Motability is an independent voluntary organisation that is responsible for the administration of the Motability contract hire scheme. My Department does not hold information on the number of Motability cars supplied in the past three years. That information may be obtained directly from Motability.
In the past five years, my Department transferred the following amounts to the Motability scheme: in 2006-07, the figure was £600,000; in 2007-08, it was £861,000; in 2008-09, it transferred £1,097,000; in 2009-2010, the figure dropped slightly to £1,058,000; and for 2010-11, it was £1,003,000. That gives us some indication of the scale of the Motability scheme in Northern Ireland.
I thank the Minister for his answer. Obviously, proposed changes to disability living allowance (DLA) will have an impact across the entire system, including Motability. Will the Minister outline what changes are being made to disability living allowance by the introduction of personal independence payments?
It is proposed that the personal independence payment will replace DLA for working age claimants from 2013-14, and it will be payable to people in and out of work.
Personal independence payments will be available to people who have a long-term health condition or impairment and will be closely targeted at disabled people in greatest need, supporting those who encounter the greatest difficulties in leading full and independent lives. There will be two components: a mobility component based on an individual’s ability to move around and a daily living component based on an individual’s ability to carry out a range of key everyday activities.
Entitlement will depend on the outcome of a new objective assessment, which will use evidence from claimants, independent healthcare professionals and other support workers to deliver more consistent outcomes and greater transparency for individuals. A number of current Northern Ireland DLA cases are being used in the development of the new assessment criteria, and those in the most difficult circumstances will continue to be supported by special rules for terminally ill people.
The Department for Work and Pensions Minister with responsibility for disability, Maria Miller, is in Northern Ireland tomorrow, and I will be meeting her to highlight the particular impacts that could potentially be felt by people in Northern Ireland as a result of the changes.
Go raibh maith agat, a Cheann Comhairle. Does the Minister agree that the intention of the present assessment of DLA and of the proposed changes to DLA in the welfare reform legislation is to move as many people as possible off that benefit and that that will have a knock-on impact on the supply on much-needed forms of transport?
The Member is getting to the heart of the whole issue of welfare reform. I believe very much that there is a need for a reform of the welfare system, but that is not the same as welfare reform as envisaged by the coalition Government at Westminster.
There are certain things in the proposals around universal credit that are good, such as facilitating people back into work and removing the benefit trap, and we should recognise that. However, there are other things that are quite clearly intended by the coalition Government to be a cost-saving exercise. Removing those people from the benefit system is clearly a cost-saving measure on the part of the Government.

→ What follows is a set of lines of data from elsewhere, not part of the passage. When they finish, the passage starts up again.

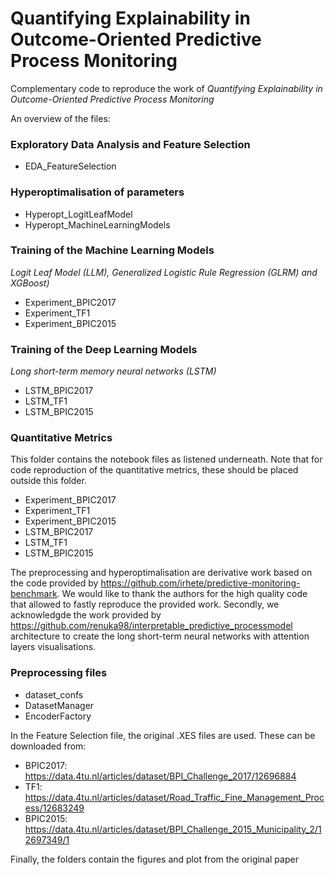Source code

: # Quantifying Explainability in Outcome-Oriented Predictive Process Monitoring
Complementary code to reproduce the work of *Quantifying Explainability in Outcome-Oriented Predictive Process Monitoring*

An overview of the files:


### Exploratory Data Analysis and Feature Selection
- EDA_FeatureSelection

### Hyperoptimalisation of parameters
- Hyperopt_LogitLeafModel
- Hyperopt_MachineLearningModels

### Training of the Machine Learning Models
*Logit Leaf Model (LLM), Generalized Logistic Rule Regression (GLRM) and XGBoost)*
- Experiment_BPIC2017
- Experiment_TF1
- Experiment_BPIC2015

### Training of the Deep Learning Models
*Long short-term memory neural networks (LSTM)*
- LSTM_BPIC2017
- LSTM_TF1
- LSTM_BPIC2015

### Quantitative Metrics

This folder contains the notebook files as listened underneath. Note that for code reproduction of the quantitative metrics, these should be placed outside this folder.
- Experiment_BPIC2017
- Experiment_TF1
- Experiment_BPIC2015
- LSTM_BPIC2017
- LSTM_TF1
- LSTM_BPIC2015

The preprocessing and hyperoptimalisation are derivative work based on the code provided by https://github.com/irhete/predictive-monitoring-benchmark. 
 We would like to thank the authors for the high quality code that allowed to fastly reproduce the provided work.
Secondly, we acknowledgde the work provided by https://github.com/renuka98/interpretable_predictive_processmodel architecture to create the long short-term neural networks with attention layers visualisations.

### Preprocessing files 

- dataset_confs
- DatasetManager
- EncoderFactory

In the Feature Selection file, the original .XES files are used. These can be downloaded from:

- BPIC2017: https://data.4tu.nl/articles/dataset/BPI_Challenge_2017/12696884
- TF1: https://data.4tu.nl/articles/dataset/Road_Traffic_Fine_Management_Process/12683249
- BPIC2015: https://data.4tu.nl/articles/dataset/BPI_Challenge_2015_Municipality_2/12697349/1


Finally, the folders contain the figures and plot from the original paper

The Department’s role in the scheme is to provide the funding. It is a privately run scheme, and it certainly brings benefit to the individuals who receive the vehicles. I do not know what the outcome regarding the scheme will be in the longer term. We will have to wait and see. There have been examples of certain abuses of the system. We are all only too well aware of that, and it is something that needs to be borne in mind. However, in any system, you will always find people who are willing to abuse it.